So I have to find all solutions of the following equations:
$$ a+2b+c-3d=3; $$ $$ -2a+b-2c+d=-1; $$ $$ 2a+2c-2d=2; $$ $$ a+3b+c-4d=4 $$
so I found out using the Gauss elimination, that the equation has no solutions, but after solving it the normal way, I found that one possible solution could be: $d=0, b=1, a=1-c$ and $c$ can be anything. But I am not sure if that's really a solution or if it doesn't count, because than there would be an unlimited amount of solutions.
Your question is:
$$\mathbf Ax=\small\begin{bmatrix}1&2&1&-3\\-2&1&-2&1\\2&0&2&-2\\1&3&1&-4\end{bmatrix}\begin{bmatrix}x_1\\x_2\\x_3\\x_4\end{bmatrix}=\begin{bmatrix}3\\-1\\2\\4\end{bmatrix}$$
The reduced row echelon form of $\mathbf A$ is:
$$\text{rref(A)}=\tiny\begin{bmatrix}1&0&1&-1\\0&1&0&-1\\0&0&0&0\\0&0&0&0\end{bmatrix}$$
So you have two linearly dependent rows (only two pivot columns). Therefore the $\text{rank(A)}=2$, which implies that the cardinality of the column space is $2.$ We know that by the rank-nullity theorem that $\text{rank(A)+ ker(A) = number of columns(A)}$. Therefore the nullity is $2.$ The matrix is rank deficient, and you have two free variables.
Solving the system:
$$\small\begin{bmatrix}1&2&1&-3&\vert&3\\-2&1&-2&1&\vert&-1\\2&0&2&-2&\vert&2\\1&3&1&-4&\vert&4\end{bmatrix}\underset{\text{Rref}}{\rightarrow}\begin{bmatrix}\boxed{1}&0&\color{blue}{1}&\color{blue}{-1}&\vert&1\\0&\boxed{1}&\color{blue}{0}&\color{blue}{-1}&\vert&1\\0&0&\color{blue}{0}&\color{blue}{0}&\vert&0\\0&0&\color{blue}{0}&\color{blue}{0}&\vert&0\end{bmatrix}$$
The free variables correspond to the column vectors without a pivot row (in blue).
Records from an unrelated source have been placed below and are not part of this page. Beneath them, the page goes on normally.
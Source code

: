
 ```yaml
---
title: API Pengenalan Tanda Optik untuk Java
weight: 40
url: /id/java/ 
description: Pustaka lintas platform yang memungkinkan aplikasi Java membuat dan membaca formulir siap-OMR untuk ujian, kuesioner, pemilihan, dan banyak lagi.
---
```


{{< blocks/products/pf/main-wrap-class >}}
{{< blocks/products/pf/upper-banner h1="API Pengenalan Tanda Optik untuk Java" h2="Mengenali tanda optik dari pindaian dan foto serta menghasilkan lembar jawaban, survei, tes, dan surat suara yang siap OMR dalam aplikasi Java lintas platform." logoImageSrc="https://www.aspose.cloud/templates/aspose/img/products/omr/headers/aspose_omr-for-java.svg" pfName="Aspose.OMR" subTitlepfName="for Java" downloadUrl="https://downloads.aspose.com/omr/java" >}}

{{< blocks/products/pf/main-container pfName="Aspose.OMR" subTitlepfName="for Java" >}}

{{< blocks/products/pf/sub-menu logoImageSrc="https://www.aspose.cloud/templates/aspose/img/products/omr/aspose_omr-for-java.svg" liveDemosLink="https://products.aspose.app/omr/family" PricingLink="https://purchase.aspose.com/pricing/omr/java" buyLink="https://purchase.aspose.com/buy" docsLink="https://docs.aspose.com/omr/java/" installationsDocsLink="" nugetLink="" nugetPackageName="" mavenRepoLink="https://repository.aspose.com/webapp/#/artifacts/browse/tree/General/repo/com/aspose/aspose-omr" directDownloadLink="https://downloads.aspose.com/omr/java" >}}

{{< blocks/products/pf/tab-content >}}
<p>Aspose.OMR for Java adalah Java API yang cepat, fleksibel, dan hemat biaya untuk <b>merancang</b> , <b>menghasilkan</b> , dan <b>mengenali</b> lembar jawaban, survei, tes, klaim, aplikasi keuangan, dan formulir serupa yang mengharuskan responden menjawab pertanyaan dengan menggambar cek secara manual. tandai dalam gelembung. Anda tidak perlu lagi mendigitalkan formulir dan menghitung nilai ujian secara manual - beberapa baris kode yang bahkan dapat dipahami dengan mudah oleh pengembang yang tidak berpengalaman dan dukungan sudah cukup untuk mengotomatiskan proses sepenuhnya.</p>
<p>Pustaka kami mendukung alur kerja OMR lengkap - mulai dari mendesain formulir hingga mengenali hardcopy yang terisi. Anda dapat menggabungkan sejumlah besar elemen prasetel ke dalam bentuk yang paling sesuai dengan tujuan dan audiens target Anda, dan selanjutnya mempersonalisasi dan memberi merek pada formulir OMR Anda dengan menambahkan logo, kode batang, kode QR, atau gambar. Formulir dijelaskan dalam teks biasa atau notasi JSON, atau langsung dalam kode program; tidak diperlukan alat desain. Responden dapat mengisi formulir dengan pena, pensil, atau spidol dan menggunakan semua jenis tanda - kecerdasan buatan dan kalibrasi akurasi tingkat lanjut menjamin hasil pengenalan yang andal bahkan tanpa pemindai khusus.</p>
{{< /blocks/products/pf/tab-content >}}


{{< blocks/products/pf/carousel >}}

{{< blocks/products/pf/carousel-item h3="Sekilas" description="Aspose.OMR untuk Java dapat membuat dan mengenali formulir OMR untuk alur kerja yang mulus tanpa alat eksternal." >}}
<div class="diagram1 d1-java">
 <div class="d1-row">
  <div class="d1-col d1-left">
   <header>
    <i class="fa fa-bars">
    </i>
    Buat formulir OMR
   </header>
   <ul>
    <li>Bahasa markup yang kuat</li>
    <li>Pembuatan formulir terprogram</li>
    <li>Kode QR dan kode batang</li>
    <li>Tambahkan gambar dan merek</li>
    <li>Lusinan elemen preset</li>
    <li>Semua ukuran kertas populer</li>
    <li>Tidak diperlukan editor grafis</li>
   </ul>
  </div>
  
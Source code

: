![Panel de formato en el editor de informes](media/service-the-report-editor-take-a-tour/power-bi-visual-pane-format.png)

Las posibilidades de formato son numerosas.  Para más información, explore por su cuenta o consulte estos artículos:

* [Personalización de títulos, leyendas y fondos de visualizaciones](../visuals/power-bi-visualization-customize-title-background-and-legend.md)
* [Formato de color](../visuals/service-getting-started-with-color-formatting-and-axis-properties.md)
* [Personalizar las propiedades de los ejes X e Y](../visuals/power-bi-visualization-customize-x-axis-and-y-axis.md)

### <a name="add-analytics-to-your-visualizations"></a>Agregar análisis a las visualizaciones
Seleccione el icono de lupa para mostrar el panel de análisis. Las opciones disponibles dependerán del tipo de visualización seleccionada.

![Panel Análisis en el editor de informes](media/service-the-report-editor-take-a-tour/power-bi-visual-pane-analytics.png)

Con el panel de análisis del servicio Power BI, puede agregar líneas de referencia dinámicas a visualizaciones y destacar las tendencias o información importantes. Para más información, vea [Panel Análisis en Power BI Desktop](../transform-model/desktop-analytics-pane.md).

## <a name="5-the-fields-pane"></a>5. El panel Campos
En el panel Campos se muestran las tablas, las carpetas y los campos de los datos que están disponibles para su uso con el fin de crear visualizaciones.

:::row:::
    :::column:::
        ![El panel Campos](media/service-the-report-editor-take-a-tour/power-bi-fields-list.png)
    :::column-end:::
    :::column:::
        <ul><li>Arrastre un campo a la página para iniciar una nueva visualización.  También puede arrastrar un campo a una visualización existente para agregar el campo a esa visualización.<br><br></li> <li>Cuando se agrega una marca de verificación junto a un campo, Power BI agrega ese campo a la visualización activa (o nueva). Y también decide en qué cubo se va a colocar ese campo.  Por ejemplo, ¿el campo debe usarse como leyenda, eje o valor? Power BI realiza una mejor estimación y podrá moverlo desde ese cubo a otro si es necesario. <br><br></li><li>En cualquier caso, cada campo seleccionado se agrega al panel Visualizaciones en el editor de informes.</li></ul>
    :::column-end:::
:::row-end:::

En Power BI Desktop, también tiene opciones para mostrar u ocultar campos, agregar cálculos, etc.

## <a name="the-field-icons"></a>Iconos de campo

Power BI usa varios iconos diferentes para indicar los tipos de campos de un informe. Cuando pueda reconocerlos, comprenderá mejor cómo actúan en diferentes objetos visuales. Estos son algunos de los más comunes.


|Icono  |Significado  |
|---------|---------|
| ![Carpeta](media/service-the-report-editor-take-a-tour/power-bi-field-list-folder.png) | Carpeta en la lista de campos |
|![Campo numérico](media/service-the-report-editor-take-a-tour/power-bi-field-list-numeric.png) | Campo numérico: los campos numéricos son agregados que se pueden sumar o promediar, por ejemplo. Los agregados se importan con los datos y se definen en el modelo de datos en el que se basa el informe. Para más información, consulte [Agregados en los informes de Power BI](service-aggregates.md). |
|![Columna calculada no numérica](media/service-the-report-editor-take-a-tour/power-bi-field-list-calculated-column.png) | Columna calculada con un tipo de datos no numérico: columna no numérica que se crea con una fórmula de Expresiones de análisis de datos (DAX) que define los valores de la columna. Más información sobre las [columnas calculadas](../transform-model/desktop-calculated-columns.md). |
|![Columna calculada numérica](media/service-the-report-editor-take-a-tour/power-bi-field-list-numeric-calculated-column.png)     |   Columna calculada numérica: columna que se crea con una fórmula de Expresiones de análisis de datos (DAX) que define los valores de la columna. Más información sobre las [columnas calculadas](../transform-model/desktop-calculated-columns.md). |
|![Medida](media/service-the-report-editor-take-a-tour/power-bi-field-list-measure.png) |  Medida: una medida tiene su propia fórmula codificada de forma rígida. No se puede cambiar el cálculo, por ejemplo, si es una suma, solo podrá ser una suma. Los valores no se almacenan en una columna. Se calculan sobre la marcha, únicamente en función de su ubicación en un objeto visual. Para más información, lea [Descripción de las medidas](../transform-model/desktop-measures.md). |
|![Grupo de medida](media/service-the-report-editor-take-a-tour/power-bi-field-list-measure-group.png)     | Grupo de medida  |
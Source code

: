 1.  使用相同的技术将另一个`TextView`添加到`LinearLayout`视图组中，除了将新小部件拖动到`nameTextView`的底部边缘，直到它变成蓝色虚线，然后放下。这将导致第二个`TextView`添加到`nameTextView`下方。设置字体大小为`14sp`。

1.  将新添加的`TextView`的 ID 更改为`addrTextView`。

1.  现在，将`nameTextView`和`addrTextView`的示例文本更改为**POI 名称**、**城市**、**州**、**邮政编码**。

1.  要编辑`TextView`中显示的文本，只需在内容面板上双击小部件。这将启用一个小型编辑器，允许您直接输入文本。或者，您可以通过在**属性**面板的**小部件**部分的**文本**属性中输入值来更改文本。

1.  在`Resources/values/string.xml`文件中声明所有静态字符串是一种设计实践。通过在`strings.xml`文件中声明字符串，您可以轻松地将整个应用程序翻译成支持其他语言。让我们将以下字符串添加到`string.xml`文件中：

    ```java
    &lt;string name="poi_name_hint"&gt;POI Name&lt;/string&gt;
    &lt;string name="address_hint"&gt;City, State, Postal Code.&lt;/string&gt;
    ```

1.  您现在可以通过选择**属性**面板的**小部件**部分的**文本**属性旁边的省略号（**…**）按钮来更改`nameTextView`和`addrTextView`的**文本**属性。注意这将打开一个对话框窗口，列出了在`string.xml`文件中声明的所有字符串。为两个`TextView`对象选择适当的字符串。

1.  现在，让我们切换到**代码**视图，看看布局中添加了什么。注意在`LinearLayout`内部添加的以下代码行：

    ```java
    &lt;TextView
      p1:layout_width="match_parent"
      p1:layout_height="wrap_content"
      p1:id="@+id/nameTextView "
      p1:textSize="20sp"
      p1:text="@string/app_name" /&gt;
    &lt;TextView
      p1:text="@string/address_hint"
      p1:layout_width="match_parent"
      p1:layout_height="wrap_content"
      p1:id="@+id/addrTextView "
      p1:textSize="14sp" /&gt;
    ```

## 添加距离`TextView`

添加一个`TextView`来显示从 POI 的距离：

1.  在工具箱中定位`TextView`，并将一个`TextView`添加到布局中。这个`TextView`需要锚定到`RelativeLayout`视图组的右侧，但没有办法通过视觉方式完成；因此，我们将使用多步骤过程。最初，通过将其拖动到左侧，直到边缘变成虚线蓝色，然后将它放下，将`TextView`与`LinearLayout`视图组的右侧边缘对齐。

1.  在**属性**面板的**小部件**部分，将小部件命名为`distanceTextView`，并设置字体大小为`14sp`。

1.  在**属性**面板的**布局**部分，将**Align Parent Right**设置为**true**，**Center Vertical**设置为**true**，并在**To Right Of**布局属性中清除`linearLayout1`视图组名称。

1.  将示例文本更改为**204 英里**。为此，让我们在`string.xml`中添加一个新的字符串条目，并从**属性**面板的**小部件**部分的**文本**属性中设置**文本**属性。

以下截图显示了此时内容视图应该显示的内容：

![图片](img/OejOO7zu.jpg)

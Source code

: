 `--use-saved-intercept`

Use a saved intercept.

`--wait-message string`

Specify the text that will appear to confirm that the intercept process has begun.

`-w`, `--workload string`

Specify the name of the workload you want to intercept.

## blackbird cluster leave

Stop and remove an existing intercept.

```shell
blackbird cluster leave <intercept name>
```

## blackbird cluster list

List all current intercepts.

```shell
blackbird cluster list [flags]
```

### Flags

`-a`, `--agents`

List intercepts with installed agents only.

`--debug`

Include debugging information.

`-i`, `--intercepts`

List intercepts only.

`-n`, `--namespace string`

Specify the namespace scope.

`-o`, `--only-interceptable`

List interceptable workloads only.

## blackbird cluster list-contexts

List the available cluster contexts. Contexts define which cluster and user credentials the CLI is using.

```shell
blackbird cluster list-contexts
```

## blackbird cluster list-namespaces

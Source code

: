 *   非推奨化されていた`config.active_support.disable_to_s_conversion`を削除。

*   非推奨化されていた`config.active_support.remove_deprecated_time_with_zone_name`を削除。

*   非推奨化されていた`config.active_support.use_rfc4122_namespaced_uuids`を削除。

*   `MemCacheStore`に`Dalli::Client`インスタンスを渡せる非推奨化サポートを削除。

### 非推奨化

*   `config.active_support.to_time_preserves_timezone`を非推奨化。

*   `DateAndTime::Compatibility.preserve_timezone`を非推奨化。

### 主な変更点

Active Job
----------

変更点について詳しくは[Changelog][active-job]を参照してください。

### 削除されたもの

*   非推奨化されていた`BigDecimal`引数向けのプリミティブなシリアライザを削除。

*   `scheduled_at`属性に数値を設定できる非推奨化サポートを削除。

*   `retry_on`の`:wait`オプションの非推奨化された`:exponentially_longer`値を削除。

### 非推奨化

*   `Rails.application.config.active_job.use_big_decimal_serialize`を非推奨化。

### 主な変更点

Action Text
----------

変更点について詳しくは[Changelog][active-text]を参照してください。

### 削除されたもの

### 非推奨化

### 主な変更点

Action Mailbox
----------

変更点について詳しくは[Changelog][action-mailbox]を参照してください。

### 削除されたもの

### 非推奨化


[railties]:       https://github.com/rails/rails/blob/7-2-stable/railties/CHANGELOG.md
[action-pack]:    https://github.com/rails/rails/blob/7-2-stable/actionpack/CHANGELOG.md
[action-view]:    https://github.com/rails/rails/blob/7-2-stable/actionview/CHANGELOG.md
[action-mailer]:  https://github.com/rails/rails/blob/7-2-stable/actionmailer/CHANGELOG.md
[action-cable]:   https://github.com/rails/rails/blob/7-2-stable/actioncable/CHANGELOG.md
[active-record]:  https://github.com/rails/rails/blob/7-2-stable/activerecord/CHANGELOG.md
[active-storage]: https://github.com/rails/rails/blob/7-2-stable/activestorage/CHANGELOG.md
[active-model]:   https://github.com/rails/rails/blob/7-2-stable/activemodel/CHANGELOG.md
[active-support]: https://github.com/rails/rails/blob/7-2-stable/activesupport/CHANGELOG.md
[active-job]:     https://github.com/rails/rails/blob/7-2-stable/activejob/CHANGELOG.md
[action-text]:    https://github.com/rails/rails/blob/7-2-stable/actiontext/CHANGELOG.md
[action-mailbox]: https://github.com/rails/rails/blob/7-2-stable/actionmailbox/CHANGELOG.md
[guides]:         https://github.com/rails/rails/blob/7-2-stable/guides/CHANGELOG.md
They will be multiplied by $x_3$ and $x_4$ after solving the system, and the choice of $x_3$ and $x_4$ will make no difference, because they will be scalars in front of a vector in the null space of $\mathbf A.$ So we can even give them different names to identify them as free variables - for example, $x_3=s$ and $x_4=t.$ With this, we want to solve $x_1$ and $x_2,$ keeping in mind:
$$x_1\begin{bmatrix}1\\0\\0\\0\end{bmatrix}+x_2\begin{bmatrix}0\\1\\0\\0\end{bmatrix}+s\begin{bmatrix}1\\0\\0\\0\end{bmatrix}+t\begin{bmatrix}-1\\-1\\0\\0\end{bmatrix}=\begin{bmatrix}1\\1\\0\\0\end{bmatrix}$$
The reduced echelon spells out:
\begin{align}1\,x_1 + 0\,x_2 +1s\,-1\,t&=1;\quad x_1=1+0-1s+1t\\ 0\,x_1 + 1\,x_2 +0\,s-1t&=1; \quad x_2 =0 + 1 +0\,s+1t\\ &x_3=s\\ &x_4=t \end{align}
We end up with
$$\underset{\text{vectors }\in\text{ Col(A)}}{\underbrace{\begin{bmatrix}1\\0\\0\\0\end{bmatrix}+\begin{bmatrix}0\\1\\0\\0\end{bmatrix}}}+\underset{\text{null space of A}}{\underbrace{s\begin{bmatrix}-1\\0\\1\\0\end{bmatrix}+t\begin{bmatrix}1\\1\\0\\1\end{bmatrix}}}$$
$s$ and $t$ are free variables. Scalars in $\mathbb R.$